EXERCISE INSTRUCTIONS: Print out the data below in full and exactly, skipping the pictures.

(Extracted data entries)
◇ ◇ ◇ ◇ ◇ ◇ ◇

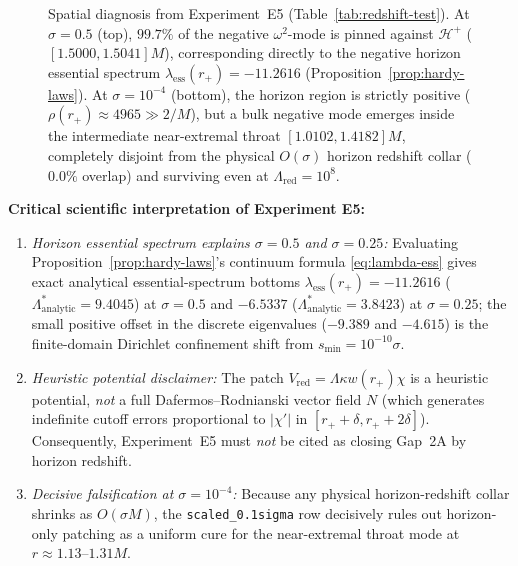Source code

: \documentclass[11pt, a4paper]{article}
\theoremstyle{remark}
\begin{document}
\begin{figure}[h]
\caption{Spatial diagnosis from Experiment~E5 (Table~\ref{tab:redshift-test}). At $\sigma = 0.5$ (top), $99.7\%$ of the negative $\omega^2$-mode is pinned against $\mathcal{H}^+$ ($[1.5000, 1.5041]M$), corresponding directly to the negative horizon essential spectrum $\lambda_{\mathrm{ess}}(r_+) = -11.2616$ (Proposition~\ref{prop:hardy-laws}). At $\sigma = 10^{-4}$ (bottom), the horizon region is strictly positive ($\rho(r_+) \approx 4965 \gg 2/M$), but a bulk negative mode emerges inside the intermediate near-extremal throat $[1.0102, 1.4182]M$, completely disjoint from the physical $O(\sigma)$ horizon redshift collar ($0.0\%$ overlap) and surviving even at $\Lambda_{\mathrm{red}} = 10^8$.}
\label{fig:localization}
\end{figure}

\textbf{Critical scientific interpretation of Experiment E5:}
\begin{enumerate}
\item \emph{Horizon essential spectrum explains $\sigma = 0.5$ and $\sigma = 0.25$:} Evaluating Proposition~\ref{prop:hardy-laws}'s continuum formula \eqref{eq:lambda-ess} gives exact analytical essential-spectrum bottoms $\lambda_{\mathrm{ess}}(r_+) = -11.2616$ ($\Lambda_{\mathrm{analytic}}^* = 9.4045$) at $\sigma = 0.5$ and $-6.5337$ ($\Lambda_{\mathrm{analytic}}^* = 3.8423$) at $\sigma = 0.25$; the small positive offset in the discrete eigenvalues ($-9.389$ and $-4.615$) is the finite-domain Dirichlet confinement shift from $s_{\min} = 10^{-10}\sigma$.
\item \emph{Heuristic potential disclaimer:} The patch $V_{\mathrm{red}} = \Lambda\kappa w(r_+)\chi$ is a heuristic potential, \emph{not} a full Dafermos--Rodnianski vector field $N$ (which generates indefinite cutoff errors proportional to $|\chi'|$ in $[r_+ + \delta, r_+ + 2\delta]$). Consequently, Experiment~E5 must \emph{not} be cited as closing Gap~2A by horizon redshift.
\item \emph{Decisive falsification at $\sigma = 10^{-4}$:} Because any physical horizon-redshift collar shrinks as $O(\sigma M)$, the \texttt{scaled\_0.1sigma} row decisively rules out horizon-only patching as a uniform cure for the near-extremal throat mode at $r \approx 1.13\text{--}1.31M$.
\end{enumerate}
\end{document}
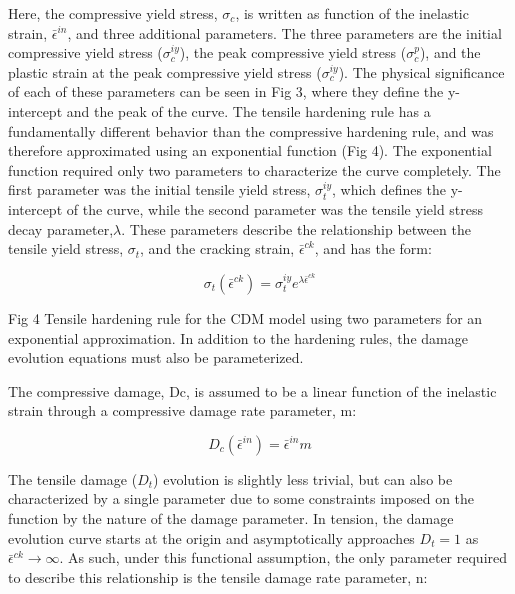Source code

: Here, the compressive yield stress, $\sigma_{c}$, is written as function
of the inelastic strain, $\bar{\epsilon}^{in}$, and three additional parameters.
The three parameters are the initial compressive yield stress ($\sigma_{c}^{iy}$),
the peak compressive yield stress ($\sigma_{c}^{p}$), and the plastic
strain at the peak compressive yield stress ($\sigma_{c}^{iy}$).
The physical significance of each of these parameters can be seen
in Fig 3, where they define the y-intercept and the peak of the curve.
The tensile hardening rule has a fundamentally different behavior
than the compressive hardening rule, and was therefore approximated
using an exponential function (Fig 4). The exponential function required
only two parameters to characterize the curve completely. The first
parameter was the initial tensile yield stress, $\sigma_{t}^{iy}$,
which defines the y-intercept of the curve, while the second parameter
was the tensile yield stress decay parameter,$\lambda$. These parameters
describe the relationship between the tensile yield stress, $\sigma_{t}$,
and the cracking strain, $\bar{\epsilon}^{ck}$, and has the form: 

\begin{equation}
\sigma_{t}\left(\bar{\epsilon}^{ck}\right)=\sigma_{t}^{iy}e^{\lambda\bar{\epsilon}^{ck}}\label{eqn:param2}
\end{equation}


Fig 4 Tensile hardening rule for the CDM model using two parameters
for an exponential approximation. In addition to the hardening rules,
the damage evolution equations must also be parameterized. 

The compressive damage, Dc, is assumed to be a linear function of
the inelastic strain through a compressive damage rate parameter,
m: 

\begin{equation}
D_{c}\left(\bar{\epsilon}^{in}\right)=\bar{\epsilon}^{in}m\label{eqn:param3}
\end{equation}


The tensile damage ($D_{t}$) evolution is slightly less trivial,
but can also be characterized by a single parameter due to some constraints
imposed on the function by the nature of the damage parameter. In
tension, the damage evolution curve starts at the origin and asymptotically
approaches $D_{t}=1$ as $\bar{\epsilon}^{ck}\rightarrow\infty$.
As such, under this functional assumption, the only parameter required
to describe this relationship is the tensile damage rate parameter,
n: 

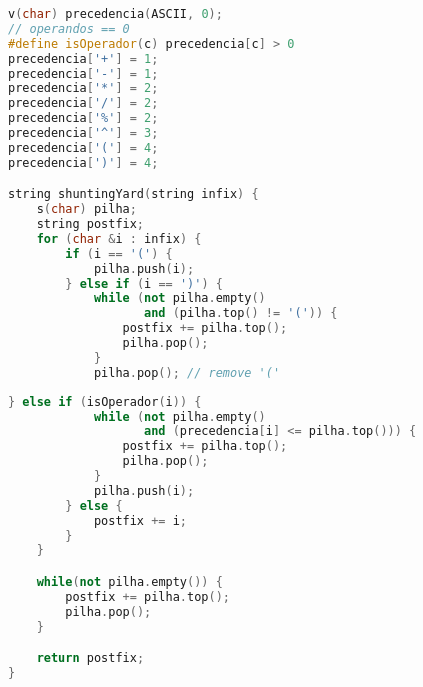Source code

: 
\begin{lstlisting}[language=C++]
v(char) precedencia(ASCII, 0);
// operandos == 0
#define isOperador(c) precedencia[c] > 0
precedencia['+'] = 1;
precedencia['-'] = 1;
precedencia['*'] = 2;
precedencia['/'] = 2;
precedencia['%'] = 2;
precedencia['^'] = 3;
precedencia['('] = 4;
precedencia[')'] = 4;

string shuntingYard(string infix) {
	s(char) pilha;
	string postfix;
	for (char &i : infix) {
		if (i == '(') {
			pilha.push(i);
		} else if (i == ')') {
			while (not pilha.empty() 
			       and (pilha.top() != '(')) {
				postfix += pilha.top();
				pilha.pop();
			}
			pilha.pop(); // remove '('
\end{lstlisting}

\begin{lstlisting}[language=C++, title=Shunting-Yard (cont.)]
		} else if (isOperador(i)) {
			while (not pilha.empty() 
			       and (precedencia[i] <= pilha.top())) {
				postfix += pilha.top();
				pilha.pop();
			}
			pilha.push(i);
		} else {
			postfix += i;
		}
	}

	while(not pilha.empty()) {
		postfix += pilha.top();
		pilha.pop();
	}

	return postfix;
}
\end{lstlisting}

◇ ◇ ◇ ◇ ◇ ◇ ◇

SOLUTION FOR THIS TASK:
Source code

: \documentclass[11pt, a4paper]{article}
\theoremstyle{remark}
\begin{document}
\begin{figure}[h]
\caption{Spatial diagnosis from Experiment~E5 (Table~\ref{tab:redshift-test}). At $\sigma = 0.5$ (top), $99.7\%$ of the negative $\omega^2$-mode is pinned against $\mathcal{H}^+$ ($[1.5000, 1.5041]M$), corresponding directly to the negative horizon essential spectrum $\lambda_{\mathrm{ess}}(r_+) = -11.2616$ (Proposition~\ref{prop:hardy-laws}). At $\sigma = 10^{-4}$ (bottom), the horizon region is strictly positive ($\rho(r_+) \approx 4965 \gg 2/M$), but a bulk negative mode emerges inside the intermediate near-extremal throat $[1.0102, 1.4182]M$, completely disjoint from the physical $O(\sigma)$ horizon redshift collar ($0.0\%$ overlap) and surviving even at $\Lambda_{\mathrm{red}} = 10^8$.}
\label{fig:localization}
\end{figure}

\textbf{Critical scientific interpretation of Experiment E5:}
\begin{enumerate}
\item \emph{Horizon essential spectrum explains $\sigma = 0.5$ and $\sigma = 0.25$:} Evaluating Proposition~\ref{prop:hardy-laws}'s continuum formula \eqref{eq:lambda-ess} gives exact analytical essential-spectrum bottoms $\lambda_{\mathrm{ess}}(r_+) = -11.2616$ ($\Lambda_{\mathrm{analytic}}^* = 9.4045$) at $\sigma = 0.5$ and $-6.5337$ ($\Lambda_{\mathrm{analytic}}^* = 3.8423$) at $\sigma = 0.25$; the small positive offset in the discrete eigenvalues ($-9.389$ and $-4.615$) is the finite-domain Dirichlet confinement shift from $s_{\min} = 10^{-10}\sigma$.
\item \emph{Heuristic potential disclaimer:} The patch $V_{\mathrm{red}} = \Lambda\kappa w(r_+)\chi$ is a heuristic potential, \emph{not} a full Dafermos--Rodnianski vector field $N$ (which generates indefinite cutoff errors proportional to $|\chi'|$ in $[r_+ + \delta, r_+ + 2\delta]$). Consequently, Experiment~E5 must \emph{not} be cited as closing Gap~2A by horizon redshift.
\item \emph{Decisive falsification at $\sigma = 10^{-4}$:} Because any physical horizon-redshift collar shrinks as $O(\sigma M)$, the \texttt{scaled\_0.1sigma} row decisively rules out horizon-only patching as a uniform cure for the near-extremal throat mode at $r \approx 1.13\text{--}1.31M$.
\end{enumerate}
\end{document}
Source code

: Here, the compressive yield stress, $\sigma_{c}$, is written as function
of the inelastic strain, $\bar{\epsilon}^{in}$, and three additional parameters.
The three parameters are the initial compressive yield stress ($\sigma_{c}^{iy}$),
the peak compressive yield stress ($\sigma_{c}^{p}$), and the plastic
strain at the peak compressive yield stress ($\sigma_{c}^{iy}$).
The physical significance of each of these parameters can be seen
in Fig 3, where they define the y-intercept and the peak of the curve.
The tensile hardening rule has a fundamentally different behavior
than the compressive hardening rule, and was therefore approximated
using an exponential function (Fig 4). The exponential function required
only two parameters to characterize the curve completely. The first
parameter was the initial tensile yield stress, $\sigma_{t}^{iy}$,
which defines the y-intercept of the curve, while the second parameter
was the tensile yield stress decay parameter,$\lambda$. These parameters
describe the relationship between the tensile yield stress, $\sigma_{t}$,
and the cracking strain, $\bar{\epsilon}^{ck}$, and has the form: 

\begin{equation}
\sigma_{t}\left(\bar{\epsilon}^{ck}\right)=\sigma_{t}^{iy}e^{\lambda\bar{\epsilon}^{ck}}\label{eqn:param2}
\end{equation}


Fig 4 Tensile hardening rule for the CDM model using two parameters
for an exponential approximation. In addition to the hardening rules,
the damage evolution equations must also be parameterized. 

The compressive damage, Dc, is assumed to be a linear function of
the inelastic strain through a compressive damage rate parameter,
m: 

\begin{equation}
D_{c}\left(\bar{\epsilon}^{in}\right)=\bar{\epsilon}^{in}m\label{eqn:param3}
\end{equation}


The tensile damage ($D_{t}$) evolution is slightly less trivial,
but can also be characterized by a single parameter due to some constraints
imposed on the function by the nature of the damage parameter. In
tension, the damage evolution curve starts at the origin and asymptotically
approaches $D_{t}=1$ as $\bar{\epsilon}^{ck}\rightarrow\infty$.
As such, under this functional assumption, the only parameter required
to describe this relationship is the tensile damage rate parameter,
n: 

Source code

: 
\begin{lstlisting}[language=C++]
v(char) precedencia(ASCII, 0);
// operandos == 0
#define isOperador(c) precedencia[c] > 0
precedencia['+'] = 1;
precedencia['-'] = 1;
precedencia['*'] = 2;
precedencia['/'] = 2;
precedencia['%'] = 2;
precedencia['^'] = 3;
precedencia['('] = 4;
precedencia[')'] = 4;

string shuntingYard(string infix) {
	s(char) pilha;
	string postfix;
	for (char &i : infix) {
		if (i == '(') {
			pilha.push(i);
		} else if (i == ')') {
			while (not pilha.empty() 
			       and (pilha.top() != '(')) {
				postfix += pilha.top();
				pilha.pop();
			}
			pilha.pop(); // remove '('
\end{lstlisting}

\begin{lstlisting}[language=C++, title=Shunting-Yard (cont.)]
		} else if (isOperador(i)) {
			while (not pilha.empty() 
			       and (precedencia[i] <= pilha.top())) {
				postfix += pilha.top();
				pilha.pop();
			}
			pilha.push(i);
		} else {
			postfix += i;
		}
	}

	while(not pilha.empty()) {
		postfix += pilha.top();
		pilha.pop();
	}

	return postfix;
}
\end{lstlisting}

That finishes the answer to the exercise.